Medusa-1 and Medusa-2 offer distinct strategies—freezing or jointly fine-tuning the backbone—ensuring preserved model quality while improving speed.
Extensive experiments demonstrate speed improvements from 2.2x up to 3.6x, highlighting Medusa’s scalability even for single-instance, local LLM applications.

Introduction

Leverage in the computational power and memory of contemporary accelerators has hit a plateau when it comes to LLMs. The sequential nature of the auto-regressive decoding process in LLMs causes this bottleneck, which underutilizes the available computing capabilities of these technological workhorses. Speculative decoding has been introduced to address these inefficiencies. However, a significant roadblock has been the difficulties in deploying draft models that predict a sequence of tokens, which the larger LLMs then refine. This scenario is exactly where the Medusa framework comes into play, offering a straightforward solution to the intricate challenge of accelerating LLM inference.

Medusa Framework

The primary innovation introduced with Medusa is the addition of multiple decoding heads to the backbone LLM, which enables the prediction of multiple subsequent tokens in a parallel fashion. These heads are designed to be fine-tuned, ensuring they are closely aligned with the parent LLM in their predictions. Two distinct procedures have been outlined for integrating these predictive heads: Medusa-1 and Medusa-2. Medusa-1 pertains to a setting where the backbone LLM remains frozen during training, thus ensuring no alteration to its core capabilities while accelerating inference speed. Medusa-2 involves a more resource-intensive fine-tuning where the additional heads are trained together with the backbone LLM, potentially achieving even higher efficiency gains.

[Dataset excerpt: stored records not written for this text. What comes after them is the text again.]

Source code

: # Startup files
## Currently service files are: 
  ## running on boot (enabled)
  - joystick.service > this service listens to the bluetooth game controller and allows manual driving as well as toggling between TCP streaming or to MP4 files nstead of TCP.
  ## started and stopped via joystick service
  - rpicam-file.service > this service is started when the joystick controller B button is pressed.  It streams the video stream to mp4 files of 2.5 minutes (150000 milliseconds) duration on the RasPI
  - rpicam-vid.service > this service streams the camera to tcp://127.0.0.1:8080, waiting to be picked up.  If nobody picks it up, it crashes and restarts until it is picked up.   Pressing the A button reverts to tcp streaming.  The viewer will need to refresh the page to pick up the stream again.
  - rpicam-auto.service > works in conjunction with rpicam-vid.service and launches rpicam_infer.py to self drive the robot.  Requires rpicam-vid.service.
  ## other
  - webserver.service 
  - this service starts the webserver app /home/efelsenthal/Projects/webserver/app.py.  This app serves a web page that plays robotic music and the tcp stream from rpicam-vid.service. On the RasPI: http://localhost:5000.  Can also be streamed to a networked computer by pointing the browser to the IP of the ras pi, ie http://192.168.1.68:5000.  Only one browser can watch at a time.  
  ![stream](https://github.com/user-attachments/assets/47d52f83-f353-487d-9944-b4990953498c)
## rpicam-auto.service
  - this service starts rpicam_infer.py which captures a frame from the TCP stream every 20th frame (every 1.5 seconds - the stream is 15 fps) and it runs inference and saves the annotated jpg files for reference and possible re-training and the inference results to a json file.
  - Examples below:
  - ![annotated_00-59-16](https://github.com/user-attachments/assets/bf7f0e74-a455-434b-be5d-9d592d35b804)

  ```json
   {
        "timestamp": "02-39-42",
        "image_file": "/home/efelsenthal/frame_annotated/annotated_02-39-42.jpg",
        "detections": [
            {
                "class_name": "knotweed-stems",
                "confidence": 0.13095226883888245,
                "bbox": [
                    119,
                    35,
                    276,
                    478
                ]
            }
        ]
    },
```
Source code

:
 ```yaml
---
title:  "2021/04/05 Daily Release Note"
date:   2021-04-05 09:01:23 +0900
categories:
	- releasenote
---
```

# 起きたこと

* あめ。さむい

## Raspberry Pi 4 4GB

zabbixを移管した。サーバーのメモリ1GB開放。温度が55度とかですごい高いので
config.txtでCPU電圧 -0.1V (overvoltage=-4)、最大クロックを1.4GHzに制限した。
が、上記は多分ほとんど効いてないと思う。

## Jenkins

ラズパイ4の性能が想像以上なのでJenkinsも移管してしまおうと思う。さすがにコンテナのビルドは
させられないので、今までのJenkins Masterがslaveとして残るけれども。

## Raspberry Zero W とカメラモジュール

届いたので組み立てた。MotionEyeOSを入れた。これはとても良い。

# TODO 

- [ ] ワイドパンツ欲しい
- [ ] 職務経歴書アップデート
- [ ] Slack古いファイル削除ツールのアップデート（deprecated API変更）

Addressing Challenges with Extensions

Several obstacles could impede the Medusa framework's widescale adoption, such as situations lacking sufficient training data. To tackle this, the researchers have designed a self-distillation protocol, which cleverly uses the LLM to generate training data for the Medusa heads. They have also introduced a 'typical acceptance scheme' as an alternative to rejection sampling, used in speculative decoding, to select the most plausible predictions from the Medusa heads. This approach maintains the quality of generation while potentially increasing the rate at which tokens can be accepted during the decoding process.

Experimental Results

In their comprehensive experiments, the researchers assessed Medusa on various model sizes and configurations. The findings are significant – Medusa-1 achieves more than a 2.2 times speedup in LLM inference with no loss in quality, whereas Medusa-2 pushes this further, attaining speed improvements ranging from 2.3 to 3.6 times. Moreover, another key takeaway is that their method can scale across different models and is particularly adept in scenarios with a batch size of one, which happens to represent the use case of hosting LLMs locally for personal applications.

Conclusion

Medusa has set a new precedent for inference acceleration in LLMs without compromising generation quality. Its versatile training approaches cater to diverse computational resource scenarios, and the proposed extensions effectively confront common problems when employing accelerated inference methods. The code for Medusa has been made available to the public, inviting collaborative efforts to further refine and incorporate the framework into different serving systems.